Interpreting the words "retained or specially employed" in a common-sense manner, consistent with their plain meaning, we conclude that as long as an expert was not retained or specially employed in connection with the litigation, and his opinion about causation is premised on personal knowledge and observations made in the course of treatment, no report is required under the terms of Rule 26(a)(2)(B). See id. at 734-35; Garcia v. City of Springfield Police Dep't, 230 F.R.D. 247, 249 (D. Mass. 2005); Sprague v. Liberty Mut. Ins. Co., 177 F.R.D. 78, 81 (D.N.H. 1998). This sensible interpretation is also consistent with the unique role that an expert who is actually involved in the events giving rise to the litigation plays in the development of the factual underpinnings of a case. Finally, this interpretation recognizes that the source, purpose, and timing of such an opinion differs materially from the architecture of an opinion given by an expert who is "retained or specially employed" for litigation purposes. Consequently, where, as here, the expert is part of the ongoing sequence of events and arrives at his causation opinion during treatment, his opinion testimony is not that of a retained or specially employed expert. See, e.g., In re Aredia & Zometa Prods. Liab. Litig., F. Supp. 2d , , No. 3:06-MD-1760, 2010 U.S. Dist. LEXIS 129231, 2010 WL 4970910, at *2 (M.D. Tenn. Dec. 7, 2010); Salas v. United States, 165 F.R.D. 31, 33 (W.D.N.Y. 1995). If, however, the expert comes to the case as a stranger and draws the opinion from facts supplied by others, in preparation for trial, he reasonably can be viewed as retained [**14] or specially employed for that purpose, within the purview of Rule 26(a)(2)(B). See Stanley Martin Cos. v. Univ'l Forest Prods. Shoffner LLC, 396 F. Supp. 2d 606, 619 n.8 (D. Md. 2005); Garcia, 230 F.R.D. at 249.

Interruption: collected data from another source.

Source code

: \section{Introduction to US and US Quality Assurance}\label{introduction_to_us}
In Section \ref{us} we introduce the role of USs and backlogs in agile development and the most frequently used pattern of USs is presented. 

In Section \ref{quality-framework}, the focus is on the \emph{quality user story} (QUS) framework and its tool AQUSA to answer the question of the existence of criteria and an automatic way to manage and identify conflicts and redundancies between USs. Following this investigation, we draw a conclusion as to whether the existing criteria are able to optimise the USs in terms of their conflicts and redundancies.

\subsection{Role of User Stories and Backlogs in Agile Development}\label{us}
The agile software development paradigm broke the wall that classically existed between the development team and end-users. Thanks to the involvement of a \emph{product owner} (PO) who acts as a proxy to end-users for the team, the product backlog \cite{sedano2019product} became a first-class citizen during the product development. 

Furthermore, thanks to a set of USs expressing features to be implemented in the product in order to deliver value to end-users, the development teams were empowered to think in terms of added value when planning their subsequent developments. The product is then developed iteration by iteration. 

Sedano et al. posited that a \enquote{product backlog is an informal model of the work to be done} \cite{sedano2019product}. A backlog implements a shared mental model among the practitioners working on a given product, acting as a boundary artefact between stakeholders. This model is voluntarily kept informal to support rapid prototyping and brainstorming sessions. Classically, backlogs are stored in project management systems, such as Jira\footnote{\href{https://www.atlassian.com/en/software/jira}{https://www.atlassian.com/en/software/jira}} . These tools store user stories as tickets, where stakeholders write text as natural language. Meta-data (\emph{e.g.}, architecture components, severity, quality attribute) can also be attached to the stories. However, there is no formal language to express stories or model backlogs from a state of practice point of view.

Footnote 3. The defendant suggests that this rule encompasses a requirement that the causation testimony must have been necessary to the treatment. Although a few district courts have held that a report is required for causation testimony that was not necessary to the treatment, see, e.g., Starling v. Union Pac. R.R. Co., 203 F.R.D. 468, 479 (D. Kan. 2001), most courts do not draw such a distinction, see, e.g., Garcia, 230 F.R.D. at 249; Sullivan v. Glock, Inc., 175 F.R.D. 497, 501 (D. Md. 1997); Hall v. Sykes, 164 F.R.D. 46, 48-49 (E.D. Va. 1995). We accept this majority view and adhere to the distinction explicitly drawn by Rule 26 - a distinction that is based on the role the witness has played in the case. See Brandt Distrib. Co. v. Fed. Ins. Co., 247 F.3d 822, 825-26 (8th Cir. 2001).

Footnote 4. Although we have reviewed this claim of error in accordance with the version of Rule 26(a) that was in effect at the time of trial, a recent amendment to the rule, effective December 1, 2010, reinforces our interpretation. In an effort to "resolve[] a tension that has sometimes prompted courts to require reports under Rule 26(a)(2)(B) even from witnesses exempted from the report requirement," Fed. R. Civ. P. 26 advisory committee's note, the rule was amended to emphasize that a Rule 26(a)(2)(B) "report is required only from an expert described in (a)(2)(B)." Id. (emphasis supplied). Citing the example of a treating physician, the advisory committee explained that a "witness who is not required to provide a report under Rule 26(a)(2)(B) may both testify as a fact witness and also provide expert testimony under Evidence Rule 702, 703, or 705." Id.